Yes, Joseph, thank you for the question. I mean I think in the case of G12C, that was done. In the case of pan-RAS, that may not be required because it does seem to still be potentially open lane. I think in terms of the dose in lung and PDAC, we're not convinced that there needs to be a different dose between those, but we're certainly open to exploring that, whether it does seem that pancreatic might need a higher dose, but I think more data and maturity of data will tell. I'll just see if Shannon has anything to add on either of those.

Shannon Morris

Executives
#35

No, I think you're exactly right. I mean I think we feel very comfortable that 24 to 32 milligrams certainly looks like the doses we're going to take into expansion. And so I think only time will tell in terms of as that data mature, as we see how the response is, see what the durability is, I think committing to anything at this point would be premature.

Operator

Operator
#36

Our next question is from Alec Stranahan with Bank of America.

Alec Stranahan

Analysts
#37

Two from me. First, just on the confirmed versus unconfirmed. I guess, what are your expectations around timing and ability to confirm the remaining patients, particularly in the China study where many of the responses were observed. And then just on connecting the dots to survival that we'll see in future updates. I guess curious based on the literature or what we've seen for competitors, what a 10 to 15% point improvement in ORR and PDAC could mean in terms of PFS or OS? Or is there maybe another metric such as, I guess, disease control rate, time on therapy, et cetera, that you think could also help inform this?

Jonathan Lim

Executives
#38

Yes. Thanks, Alec. Well, first of all, I mean, great question. It's worth noting that there's still multiple ongoing responses. So I think the fact that 23 out of 24 responding patients in lung cancer remain on treatment, including all responders treated at 24 to 32 milligrams. And in pancreatic, 20 out of 23 responding patients remain on treatment, including all responders treated at the 24 to 32 milligram RDE. It's also worth noting that any patient that had what we called a UPR or unconfirmed PR was actually a pending partial response. So the reason they had a UPR is because they hadn't yet had their confirmatory scan. So to your point, I think we'll know a lot more in the second half of this year regarding the maturing of those UPRs or pending PRs. I think in terms of the sort of 10 to 15 percentage points of differentiation and how that maps to durability metrics like PFS, DOR and OS. Shannon, you should comment further.
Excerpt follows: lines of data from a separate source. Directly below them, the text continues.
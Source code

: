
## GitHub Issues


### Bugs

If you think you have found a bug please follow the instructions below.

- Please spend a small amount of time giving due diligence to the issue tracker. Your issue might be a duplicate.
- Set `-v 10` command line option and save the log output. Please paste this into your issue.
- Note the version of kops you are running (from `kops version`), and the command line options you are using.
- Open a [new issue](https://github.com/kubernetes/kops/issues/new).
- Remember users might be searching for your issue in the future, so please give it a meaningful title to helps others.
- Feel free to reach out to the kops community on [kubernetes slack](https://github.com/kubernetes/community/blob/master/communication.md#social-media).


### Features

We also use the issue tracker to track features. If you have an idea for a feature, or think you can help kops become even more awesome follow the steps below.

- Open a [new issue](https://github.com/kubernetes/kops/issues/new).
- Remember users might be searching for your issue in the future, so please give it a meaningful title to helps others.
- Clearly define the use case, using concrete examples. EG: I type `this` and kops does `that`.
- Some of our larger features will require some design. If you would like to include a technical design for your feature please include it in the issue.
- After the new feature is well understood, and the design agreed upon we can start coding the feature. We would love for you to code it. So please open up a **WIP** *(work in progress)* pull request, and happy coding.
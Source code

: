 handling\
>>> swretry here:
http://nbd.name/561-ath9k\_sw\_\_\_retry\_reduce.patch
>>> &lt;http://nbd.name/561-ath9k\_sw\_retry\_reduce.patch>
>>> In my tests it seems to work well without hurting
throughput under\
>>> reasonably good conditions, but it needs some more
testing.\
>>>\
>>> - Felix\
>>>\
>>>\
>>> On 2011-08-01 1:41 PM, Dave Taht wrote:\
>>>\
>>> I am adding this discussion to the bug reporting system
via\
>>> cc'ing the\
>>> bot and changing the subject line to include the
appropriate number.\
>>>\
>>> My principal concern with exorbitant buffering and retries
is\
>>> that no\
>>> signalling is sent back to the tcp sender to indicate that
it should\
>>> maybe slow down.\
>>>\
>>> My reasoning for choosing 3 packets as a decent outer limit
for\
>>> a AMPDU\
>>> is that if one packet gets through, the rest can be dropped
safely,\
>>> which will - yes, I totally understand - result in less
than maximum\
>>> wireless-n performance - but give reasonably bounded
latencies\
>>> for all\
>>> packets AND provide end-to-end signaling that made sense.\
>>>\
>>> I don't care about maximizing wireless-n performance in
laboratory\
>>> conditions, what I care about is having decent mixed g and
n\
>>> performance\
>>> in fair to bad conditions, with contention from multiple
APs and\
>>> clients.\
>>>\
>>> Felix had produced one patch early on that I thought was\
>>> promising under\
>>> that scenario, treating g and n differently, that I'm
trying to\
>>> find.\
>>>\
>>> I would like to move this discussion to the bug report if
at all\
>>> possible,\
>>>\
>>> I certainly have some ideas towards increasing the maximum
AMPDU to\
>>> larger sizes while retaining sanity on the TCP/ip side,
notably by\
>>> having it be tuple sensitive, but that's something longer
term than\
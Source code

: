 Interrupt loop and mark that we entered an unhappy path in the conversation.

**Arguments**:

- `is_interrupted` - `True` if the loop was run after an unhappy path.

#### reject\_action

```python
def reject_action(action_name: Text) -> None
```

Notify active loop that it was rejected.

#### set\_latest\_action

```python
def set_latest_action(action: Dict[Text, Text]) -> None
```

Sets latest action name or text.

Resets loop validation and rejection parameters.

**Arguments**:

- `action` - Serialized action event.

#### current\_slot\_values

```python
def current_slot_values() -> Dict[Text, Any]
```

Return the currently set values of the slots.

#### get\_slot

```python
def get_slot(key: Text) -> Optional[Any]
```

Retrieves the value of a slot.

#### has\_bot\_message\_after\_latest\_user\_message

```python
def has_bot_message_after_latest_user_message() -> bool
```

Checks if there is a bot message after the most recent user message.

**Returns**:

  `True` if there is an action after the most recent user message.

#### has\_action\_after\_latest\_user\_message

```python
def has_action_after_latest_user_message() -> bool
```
But in general, in targeted therapy, when you have higher response rates for certain drugs, that does tend to correlate with longer durability as well. But maybe, Shannon, you can comment further.

Shannon Morris

Executives
#39

No, I think I completely agree. I think the mechanism of action definitely has an impact, right? So the immune checkpoints are going to have a different situation than a targeted therapy. But I would say in general, higher response rates do tend to give more durable or ultimately lead to improved PFS and OS. Nothing is over 100% correlation, but we certainly are excited about where we're at. And as the data matures, we hope it continues to mature the way we've seen it to date.

Operator

Operator
#40

Thank you. There are no further questions at this time. I'd like to hand the floor back over to Jonathan Lim for any closing comments.

Jonathan Lim

Executives
#41

I'd like to thank everyone for joining us on this call. Really appreciate the attendance and the questions, and we're really excited about what we're doing over here at Erasca in terms of seeking to eradicate RAS-driven cancer. And we think that with ERAS-0015, this really helps us take an important step forward. So we look forward to talking to all of you soon. Take care, everyone.

Operator

Operator
#42

This concludes today's conference. You may disconnect your lines at this time. Thank you for your participation.